As a clinical study this one has a number of limitations. Although patients were studied prospectively, 76% did not have surgical confirmation of their TBNA results. To do so would have sacrificed patient safety for study design. In addition, aspirate locations were determined by the examining bronchoscopist for similar reasons. It is, however, the only study that has compared identically localized LN locations (rather than pooled specimens from several mediastinal sites) albeit in 85 of a total of 519 mediastinal aspirates. Interinstitutional variability was notable in terms of LN sampled, operator experience, and frequency of use. Although some of the endoscopists were in training, the procedure was always conducted under the supervision of a bronchoscopist fully conversant with the technique. Utilization of the histology needle could only partially explain the differences in aspirate positivity, even when controlling for LN size. The explanation for some of these other inconsistent observations is not readily apparent.

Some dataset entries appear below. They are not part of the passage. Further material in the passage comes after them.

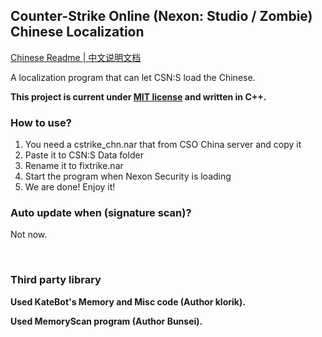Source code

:## Counter-Strike Online (Nexon: Studio / Zombie) Chinese Localization

[Chinese Readme | 中文说明文档](./README.md)

A localization program that can let CSN:S load the Chinese.

**This project is current under [MIT license](./LICENSE) and written in C++.**

### How to use?
1. You need a cstrike_chn.nar that from CSO China server and copy it
2. Paste it to CSN:S Data folder
3. Rename it to fixtrike.nar
4. Start the program when Nexon Security is loading
5. We are done! Enjoy it!

### Auto update when (signature scan)?
Not now.

‮

### Third party library

**Used KateBot's Memory and Misc code (Author klorik).**

**Used MemoryScan program (Author Bunsei).**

While it is now clear that TBNA is the most operator- dependent of all bronchoscopic modalities, increasing experience and practice have been shown to improve yields (34). This study has demonstrated that the most effective use of TBNA mapping system is to clarify the importance of sampling those thoracic LN which are accessible with a TBNA needle, rather than to replace the standard AJCC classification of thoracic LN staging. TBNA used with CT in routine clinical practice can achieve a diagnostic yield exceeding 57% in the staging of CA, exclusively provide a diagnosis in 18%, and preclude additional thoracic surgery in 29% of patients. This represents a substantial advance in the staging of CA because it precludes operative study in a population known to have significant cardiopulmonary and vascular comorbidity.

The predictors of a positive TBNA are LN of increasing size, right-sided tumor locations, right paratracheal and subcarinal locations, the presence of SCC, and the use of a histology needle. Because complication rates are low (< 2%, none of which were serious) and specificity is high (99%), TBNA based on CT should be considered an integral part of the bronchoscopic examination when evaluating patients for malignant thoracic disease.